╭─ DATA SHOWN

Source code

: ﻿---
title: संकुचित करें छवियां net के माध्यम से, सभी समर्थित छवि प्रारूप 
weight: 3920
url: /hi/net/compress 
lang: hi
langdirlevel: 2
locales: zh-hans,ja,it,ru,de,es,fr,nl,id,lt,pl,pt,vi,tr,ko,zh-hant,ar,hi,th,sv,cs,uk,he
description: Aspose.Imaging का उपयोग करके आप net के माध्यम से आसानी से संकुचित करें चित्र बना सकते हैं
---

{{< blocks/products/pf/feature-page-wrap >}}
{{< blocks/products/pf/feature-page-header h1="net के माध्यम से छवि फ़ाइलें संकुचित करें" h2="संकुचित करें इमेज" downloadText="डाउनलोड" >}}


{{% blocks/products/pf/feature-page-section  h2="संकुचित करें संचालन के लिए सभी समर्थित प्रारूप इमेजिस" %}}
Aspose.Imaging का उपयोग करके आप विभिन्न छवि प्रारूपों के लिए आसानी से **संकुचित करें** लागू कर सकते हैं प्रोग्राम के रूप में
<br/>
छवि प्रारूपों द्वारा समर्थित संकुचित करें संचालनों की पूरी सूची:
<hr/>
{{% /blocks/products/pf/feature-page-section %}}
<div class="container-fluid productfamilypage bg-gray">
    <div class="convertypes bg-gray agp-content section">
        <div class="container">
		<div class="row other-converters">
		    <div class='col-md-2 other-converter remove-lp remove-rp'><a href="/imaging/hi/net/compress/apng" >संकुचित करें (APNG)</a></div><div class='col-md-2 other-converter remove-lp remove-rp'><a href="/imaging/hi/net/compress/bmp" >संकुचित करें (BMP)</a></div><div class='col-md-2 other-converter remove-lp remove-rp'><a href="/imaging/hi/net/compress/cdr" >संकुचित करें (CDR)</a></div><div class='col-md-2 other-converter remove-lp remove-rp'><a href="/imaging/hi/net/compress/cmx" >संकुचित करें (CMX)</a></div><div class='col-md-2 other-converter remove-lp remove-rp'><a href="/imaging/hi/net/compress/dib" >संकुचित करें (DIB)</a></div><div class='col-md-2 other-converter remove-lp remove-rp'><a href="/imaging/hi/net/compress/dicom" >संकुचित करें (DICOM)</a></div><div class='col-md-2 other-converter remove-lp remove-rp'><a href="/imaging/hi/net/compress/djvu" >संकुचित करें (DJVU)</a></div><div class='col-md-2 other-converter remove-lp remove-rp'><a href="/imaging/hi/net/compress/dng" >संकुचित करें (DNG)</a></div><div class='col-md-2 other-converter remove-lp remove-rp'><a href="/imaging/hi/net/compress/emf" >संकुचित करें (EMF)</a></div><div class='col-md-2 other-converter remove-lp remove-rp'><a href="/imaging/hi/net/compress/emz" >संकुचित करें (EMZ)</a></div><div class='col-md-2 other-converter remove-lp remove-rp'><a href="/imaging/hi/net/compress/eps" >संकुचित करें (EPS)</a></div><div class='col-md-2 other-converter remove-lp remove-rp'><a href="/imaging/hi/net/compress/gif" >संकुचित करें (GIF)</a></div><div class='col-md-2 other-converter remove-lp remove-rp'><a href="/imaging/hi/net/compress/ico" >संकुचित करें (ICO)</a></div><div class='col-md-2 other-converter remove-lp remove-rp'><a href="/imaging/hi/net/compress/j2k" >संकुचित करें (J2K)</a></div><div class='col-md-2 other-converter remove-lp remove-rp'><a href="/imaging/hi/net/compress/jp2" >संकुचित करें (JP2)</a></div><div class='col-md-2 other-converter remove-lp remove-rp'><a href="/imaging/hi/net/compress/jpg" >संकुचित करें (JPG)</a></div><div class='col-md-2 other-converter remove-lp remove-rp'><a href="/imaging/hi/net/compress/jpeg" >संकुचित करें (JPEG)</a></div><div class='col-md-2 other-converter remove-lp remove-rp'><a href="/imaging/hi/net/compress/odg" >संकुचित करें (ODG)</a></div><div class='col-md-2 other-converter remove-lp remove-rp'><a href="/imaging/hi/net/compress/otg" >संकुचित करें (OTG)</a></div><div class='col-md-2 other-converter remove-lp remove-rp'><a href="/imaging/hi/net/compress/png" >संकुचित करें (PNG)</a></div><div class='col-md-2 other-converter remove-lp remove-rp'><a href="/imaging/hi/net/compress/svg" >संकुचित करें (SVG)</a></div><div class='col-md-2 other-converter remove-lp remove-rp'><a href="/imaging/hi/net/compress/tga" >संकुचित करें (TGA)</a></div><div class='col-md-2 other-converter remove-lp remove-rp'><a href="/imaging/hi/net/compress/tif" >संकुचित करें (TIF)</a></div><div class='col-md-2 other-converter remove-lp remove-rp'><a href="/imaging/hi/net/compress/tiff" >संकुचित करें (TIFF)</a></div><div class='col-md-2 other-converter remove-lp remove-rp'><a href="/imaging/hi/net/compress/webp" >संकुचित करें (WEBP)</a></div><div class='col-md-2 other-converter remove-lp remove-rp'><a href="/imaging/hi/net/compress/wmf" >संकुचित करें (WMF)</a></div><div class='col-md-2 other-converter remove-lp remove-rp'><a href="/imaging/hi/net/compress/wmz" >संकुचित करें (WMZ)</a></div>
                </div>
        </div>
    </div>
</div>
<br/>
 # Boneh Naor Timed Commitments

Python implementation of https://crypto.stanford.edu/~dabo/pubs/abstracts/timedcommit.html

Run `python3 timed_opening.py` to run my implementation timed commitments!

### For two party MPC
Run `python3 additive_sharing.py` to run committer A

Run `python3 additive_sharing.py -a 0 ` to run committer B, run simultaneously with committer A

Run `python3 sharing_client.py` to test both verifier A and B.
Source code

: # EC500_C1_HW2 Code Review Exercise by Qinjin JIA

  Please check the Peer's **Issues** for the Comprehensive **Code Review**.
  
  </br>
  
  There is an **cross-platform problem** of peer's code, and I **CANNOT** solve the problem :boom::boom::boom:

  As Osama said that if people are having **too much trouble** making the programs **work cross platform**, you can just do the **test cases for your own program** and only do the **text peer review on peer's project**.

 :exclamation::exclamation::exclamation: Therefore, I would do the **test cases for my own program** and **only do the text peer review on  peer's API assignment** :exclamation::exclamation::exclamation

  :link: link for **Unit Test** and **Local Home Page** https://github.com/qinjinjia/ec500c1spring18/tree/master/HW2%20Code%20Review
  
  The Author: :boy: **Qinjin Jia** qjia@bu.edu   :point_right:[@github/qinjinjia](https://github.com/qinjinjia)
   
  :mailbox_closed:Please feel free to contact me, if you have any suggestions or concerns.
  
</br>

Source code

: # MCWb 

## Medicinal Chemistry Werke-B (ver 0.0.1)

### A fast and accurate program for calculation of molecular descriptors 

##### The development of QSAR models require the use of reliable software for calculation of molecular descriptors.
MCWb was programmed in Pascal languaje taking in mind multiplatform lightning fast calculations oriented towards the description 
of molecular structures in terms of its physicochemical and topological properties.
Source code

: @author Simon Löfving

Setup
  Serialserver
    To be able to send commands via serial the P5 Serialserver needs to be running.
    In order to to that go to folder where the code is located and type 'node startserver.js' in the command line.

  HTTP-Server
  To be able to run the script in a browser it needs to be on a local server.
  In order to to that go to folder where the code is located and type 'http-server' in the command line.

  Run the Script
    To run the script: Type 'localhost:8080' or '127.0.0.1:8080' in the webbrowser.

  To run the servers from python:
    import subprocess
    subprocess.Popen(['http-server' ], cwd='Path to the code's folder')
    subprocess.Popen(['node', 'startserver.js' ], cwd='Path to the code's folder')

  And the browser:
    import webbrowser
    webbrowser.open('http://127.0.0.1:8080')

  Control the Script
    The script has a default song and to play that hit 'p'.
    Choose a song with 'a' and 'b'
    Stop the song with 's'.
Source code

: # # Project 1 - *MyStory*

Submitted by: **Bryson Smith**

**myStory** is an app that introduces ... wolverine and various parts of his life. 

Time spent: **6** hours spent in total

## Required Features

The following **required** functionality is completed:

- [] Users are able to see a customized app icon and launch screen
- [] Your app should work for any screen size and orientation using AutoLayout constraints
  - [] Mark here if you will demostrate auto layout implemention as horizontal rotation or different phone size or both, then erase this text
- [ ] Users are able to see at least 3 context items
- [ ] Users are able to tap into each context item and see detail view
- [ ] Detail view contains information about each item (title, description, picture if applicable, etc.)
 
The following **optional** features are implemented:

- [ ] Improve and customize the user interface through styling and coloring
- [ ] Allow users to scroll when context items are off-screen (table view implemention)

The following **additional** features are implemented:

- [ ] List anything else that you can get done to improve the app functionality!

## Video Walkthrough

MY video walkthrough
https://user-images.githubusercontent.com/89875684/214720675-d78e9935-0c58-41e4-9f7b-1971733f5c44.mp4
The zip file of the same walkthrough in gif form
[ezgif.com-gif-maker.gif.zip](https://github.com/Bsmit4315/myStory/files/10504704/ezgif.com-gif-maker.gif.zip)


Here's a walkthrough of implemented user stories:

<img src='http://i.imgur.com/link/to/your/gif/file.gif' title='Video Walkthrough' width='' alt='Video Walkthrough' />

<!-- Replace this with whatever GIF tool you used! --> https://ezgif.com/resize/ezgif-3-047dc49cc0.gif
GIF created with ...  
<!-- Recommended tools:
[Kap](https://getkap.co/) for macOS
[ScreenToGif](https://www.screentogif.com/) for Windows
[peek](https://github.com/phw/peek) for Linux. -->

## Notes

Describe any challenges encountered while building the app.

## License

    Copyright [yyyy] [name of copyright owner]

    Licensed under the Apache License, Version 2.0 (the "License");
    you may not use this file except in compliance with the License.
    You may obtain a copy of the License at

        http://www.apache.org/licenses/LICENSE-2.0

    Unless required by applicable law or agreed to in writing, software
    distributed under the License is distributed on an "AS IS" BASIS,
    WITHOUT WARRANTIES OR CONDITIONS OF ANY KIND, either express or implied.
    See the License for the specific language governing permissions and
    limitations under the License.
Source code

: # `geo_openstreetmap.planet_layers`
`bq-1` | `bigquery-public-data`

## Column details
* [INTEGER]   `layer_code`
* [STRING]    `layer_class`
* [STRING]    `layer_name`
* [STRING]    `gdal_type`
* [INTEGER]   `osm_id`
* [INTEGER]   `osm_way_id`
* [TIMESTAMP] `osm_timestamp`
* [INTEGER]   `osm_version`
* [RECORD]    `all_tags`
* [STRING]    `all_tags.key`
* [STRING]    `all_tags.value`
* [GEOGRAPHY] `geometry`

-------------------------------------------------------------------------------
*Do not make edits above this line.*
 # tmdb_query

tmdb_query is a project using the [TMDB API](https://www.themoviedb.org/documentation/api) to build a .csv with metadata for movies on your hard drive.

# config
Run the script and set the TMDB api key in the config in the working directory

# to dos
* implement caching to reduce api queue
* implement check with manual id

╰─

YOUR TASK - The range runs from the line with "### For two party MPC" up to and including the line with "To be able to send" in the listing above; please write out exactly those lines and nothing more.

WRITTEN ANSWER -
### For two party MPC
Run `python3 additive_sharing.py` to run committer A

Run `python3 additive_sharing.py -a 0 ` to run committer B, run simultaneously with committer A

Run `python3 sharing_client.py` to test both verifier A and B.
Source code

: # EC500_C1_HW2 Code Review Exercise by Qinjin JIA

  Please check the Peer's **Issues** for the Comprehensive **Code Review**.
  
  </br>
  
  There is an **cross-platform problem** of peer's code, and I **CANNOT** solve the problem :boom::boom::boom:

  As Osama said that if people are having **too much trouble** making the programs **work cross platform**, you can just do the **test cases for your own program** and only do the **text peer review on peer's project**.

 :exclamation::exclamation::exclamation: Therefore, I would do the **test cases for my own program** and **only do the text peer review on  peer's API assignment** :exclamation::exclamation::exclamation

  :link: link for **Unit Test** and **Local Home Page** https://github.com/qinjinjia/ec500c1spring18/tree/master/HW2%20Code%20Review
  
  The Author: :boy: **Qinjin Jia** qjia@bu.edu   :point_right:[@github/qinjinjia](https://github.com/qinjinjia)
   
  :mailbox_closed:Please feel free to contact me, if you have any suggestions or concerns.
  
</br>

Source code

: # MCWb 

## Medicinal Chemistry Werke-B (ver 0.0.1)

### A fast and accurate program for calculation of molecular descriptors 

##### The development of QSAR models require the use of reliable software for calculation of molecular descriptors.
MCWb was programmed in Pascal languaje taking in mind multiplatform lightning fast calculations oriented towards the description 
of molecular structures in terms of its physicochemical and topological properties.
Source code

: @author Simon Löfving

Setup
  Serialserver
    To be able to send commands via serial the P5 Serialserver needs to be running.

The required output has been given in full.